◆ Rendered images with source text
_ _ _ _
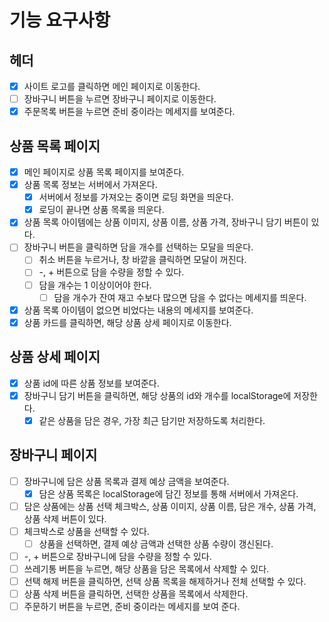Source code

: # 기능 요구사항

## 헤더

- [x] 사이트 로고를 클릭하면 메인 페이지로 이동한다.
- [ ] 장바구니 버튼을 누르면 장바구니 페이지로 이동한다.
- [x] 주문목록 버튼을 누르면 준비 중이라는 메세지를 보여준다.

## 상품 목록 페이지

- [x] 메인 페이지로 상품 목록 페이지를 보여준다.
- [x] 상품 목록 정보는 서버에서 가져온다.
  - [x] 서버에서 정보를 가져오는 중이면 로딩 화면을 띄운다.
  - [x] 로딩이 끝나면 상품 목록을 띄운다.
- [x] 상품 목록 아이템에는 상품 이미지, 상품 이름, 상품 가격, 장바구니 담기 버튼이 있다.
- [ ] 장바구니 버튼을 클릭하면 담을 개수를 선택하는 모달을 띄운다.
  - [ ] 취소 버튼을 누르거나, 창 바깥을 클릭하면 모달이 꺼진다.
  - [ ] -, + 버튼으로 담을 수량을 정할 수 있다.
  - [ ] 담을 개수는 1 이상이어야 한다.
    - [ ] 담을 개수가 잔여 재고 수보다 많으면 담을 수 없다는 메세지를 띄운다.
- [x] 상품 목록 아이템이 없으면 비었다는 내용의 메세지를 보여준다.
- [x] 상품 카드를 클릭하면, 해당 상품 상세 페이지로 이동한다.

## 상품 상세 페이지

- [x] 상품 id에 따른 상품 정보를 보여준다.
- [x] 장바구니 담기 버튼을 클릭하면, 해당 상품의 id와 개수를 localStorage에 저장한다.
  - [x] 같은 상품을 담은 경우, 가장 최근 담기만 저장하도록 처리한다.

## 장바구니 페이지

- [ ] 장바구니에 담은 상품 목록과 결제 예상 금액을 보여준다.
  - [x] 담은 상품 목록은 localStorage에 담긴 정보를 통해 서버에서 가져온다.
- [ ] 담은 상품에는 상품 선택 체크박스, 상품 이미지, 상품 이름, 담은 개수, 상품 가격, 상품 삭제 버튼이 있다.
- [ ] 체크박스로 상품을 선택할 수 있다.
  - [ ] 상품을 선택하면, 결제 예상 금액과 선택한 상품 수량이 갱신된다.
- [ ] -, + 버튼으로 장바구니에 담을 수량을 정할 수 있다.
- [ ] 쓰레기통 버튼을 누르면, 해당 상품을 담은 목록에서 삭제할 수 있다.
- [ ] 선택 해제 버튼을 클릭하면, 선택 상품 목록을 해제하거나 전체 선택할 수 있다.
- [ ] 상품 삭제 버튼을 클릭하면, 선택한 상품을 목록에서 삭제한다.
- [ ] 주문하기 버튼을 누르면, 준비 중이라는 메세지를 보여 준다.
_ _ _ _
◆ Aim of the task
Count the lines in the records that contain the word "이동한다", and give only that number.

◆ Result for this task
3